Síndrome de Burnout: o esgotamento físico e mental ligado à vida profissional

Enviada em 29/09/2020

Superjornadas e superfadiga

Com o advento da globalização, no século passado, houve uma intensificação das relações pessoais e, sobretudo, profissionais. Devido a isso, notou-se uma maior cobrança no que tange resultados acima da média no trabalho, que se reflete em maior demanda e esforço. Com isso, torna-se necessário analisar a ocorrência da síndrome de Burnout, caracterizada pelo esgotamento das faculdades mentais e físicas, ligada à legislação frágil e à busca descontrolada por ascensão.

Diante do contexto, cabe ressaltar, em primeira análise, a falta de fiscalização como fator determinante à exposição de jornadas longas e exaustivas aos trabalhadores do país.

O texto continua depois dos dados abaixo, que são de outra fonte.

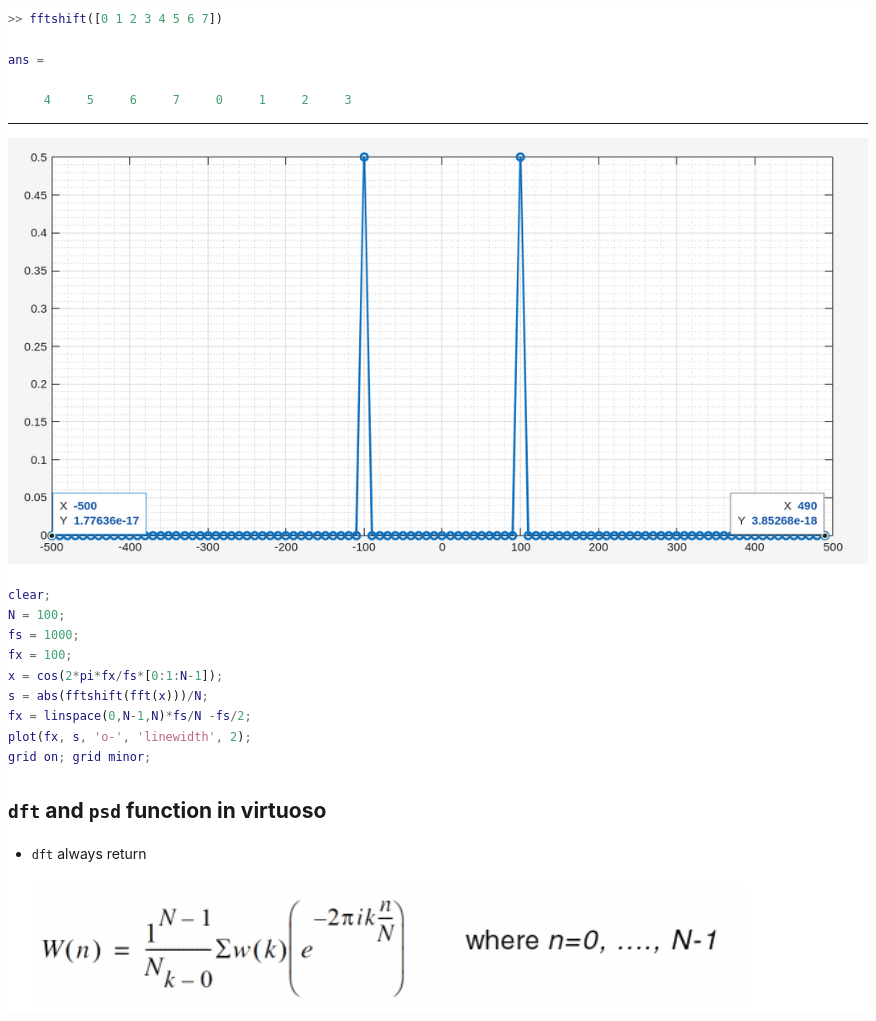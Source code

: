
 ```matlab
>> fftshift([0 1 2 3 4 5 6 7])

ans =

     4     5     6     7     0     1     2     3
```



---

![image-20250825230510355](ps-psd/image-20250825230510355.png)

```matlab
clear;
N = 100;
fs = 1000;
fx = 100;
x = cos(2*pi*fx/fs*[0:1:N-1]);
s = abs(fftshift(fft(x)))/N;
fx = linspace(0,N-1,N)*fs/N -fs/2;
plot(fx, s, 'o-', 'linewidth', 2);
grid on; grid minor;
```



## `dft` and `psd`  function in virtuoso

- `dft` always return 

  ![image-20230525011604685](ps-psd/image-20230525011604685.png)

Assim como no contexto da Revolução Industrial, na qual milhares de fabris ingressavam em turnos superiores a doze horas consecutivas de trabalho, que ocasionou diversos acidentes e até mesmo mortes, a problemática se instaura. De maneira análoga, o não cumprimento da Consolidação das Leis Trabalhistas, na qual estipula como máximo diário de horas trabalhadas como oito, e a não regulamentação de horas extras, exaustivas para os funcionários, atuam como propiciador da síndrome.  Desse modo, é indubitável que a falta de controle acerca de jornada de trabalho abusivas é danosa aos trabalhadores.

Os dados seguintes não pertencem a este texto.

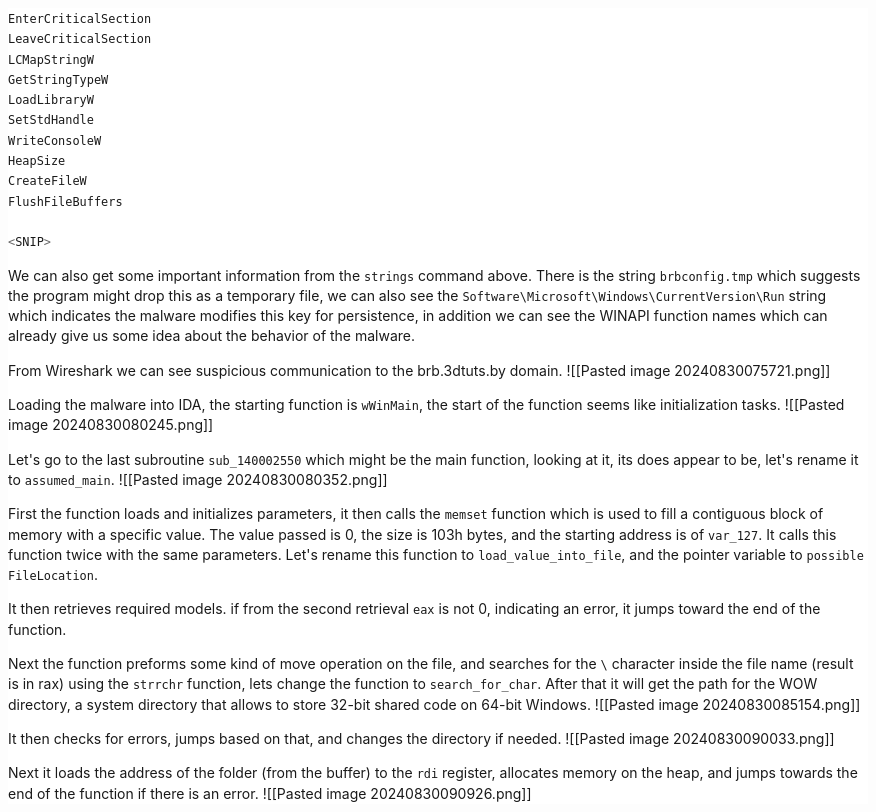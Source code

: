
```powershell
EnterCriticalSection
LeaveCriticalSection
LCMapStringW
GetStringTypeW
LoadLibraryW
SetStdHandle
WriteConsoleW
HeapSize
CreateFileW
FlushFileBuffers

<SNIP>
```

We can also get some important information from the `strings` command above. There is the string `brbconfig.tmp` which suggests the program might drop this as a temporary file, we can also see the `Software\Microsoft\Windows\CurrentVersion\Run` string which indicates the malware modifies this key for persistence, in addition we can see the WINAPI function names which can already give us some idea about the behavior of the malware.

From Wireshark we can see suspicious communication to the brb.3dtuts.by domain.
![[Pasted image 20240830075721.png]]

Loading the malware into IDA, the starting function is `wWinMain`, the start of the function seems like initialization tasks.
![[Pasted image 20240830080245.png]]

Let's go to the last subroutine `sub_140002550` which might be the main function, looking at it, its does appear to be, let's rename it to `assumed_main`.
![[Pasted image 20240830080352.png]]

First the function loads and initializes parameters, it then calls the `memset` function which is used to fill a contiguous block of memory with a specific value. The value passed is 0, the size is 103h bytes, and the starting address is of `var_127`. It calls this function twice with the same parameters. Let's rename this function to `load_value_into_file`, and the pointer variable to `possibleFileLocation`.

It then retrieves required models. if from the second retrieval `eax` is not 0, indicating an error, it jumps toward the end of the function.

Next the function preforms some kind of move operation on the file, and searches for the `\` character inside the file name (result is in rax) using the `strrchr` function, lets change the function to `search_for_char`. After that it will get the path for the WOW directory, a system directory that allows to store 32-bit shared code on 64-bit Windows.
![[Pasted image 20240830085154.png]]

It then checks for errors, jumps based on that, and changes the directory if needed.
![[Pasted image 20240830090033.png]]

Next it loads the address of the folder (from the buffer) to the `rdi` register, allocates memory on the heap, and jumps towards the end of the function if there is an error.
![[Pasted image 20240830090926.png]]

Ademais, é importante indicar como fator causal o ambiente competitivo presente no mercado de trabalho, que muitas vezes obriga o funcionário a se desgastar mais para conquistar seu espaço. Com base no Fato Social, do sociólogo Émile Durkheim, teoria que indica a existência de normas na sociedade, nas quais atuam de forma coercitiva com o cidadão, é visível que a autocobrança por resultados relevantes, com intuito de ascensão nas corporações, está enraizada nos círculos de trabalho. Com isso, em quaisquer adversidades que ocorram, tem-se como consequência o aparecimento de problemas psicológicos, como baixa da autoestima, além de ansiedade e depressão. Essas, também, ajudam a formar condições para a ocorrência do esgotamento mental do trabalhador.

Destarte, devido ao supracitado, é evidente a necessidade de medidas para contornar a ocorrência da síndrome de Burnout. Cabe ao Ministério do Trabalho, por meio de parcerias com órgãos midiáticos de atuação livre nas redes sociais e internet em geral, e sua devida divulgação, expor as causas e consequências da doença, ao mostrar casos nos quais houveram efeitos severos, com intuito de conscientizar empregados e empregadores, objetivando gerar um ambiente de trabalho mais justo e saudável. Dessa forma, o país poderá se desenvolver e encontrar um futuro promissor.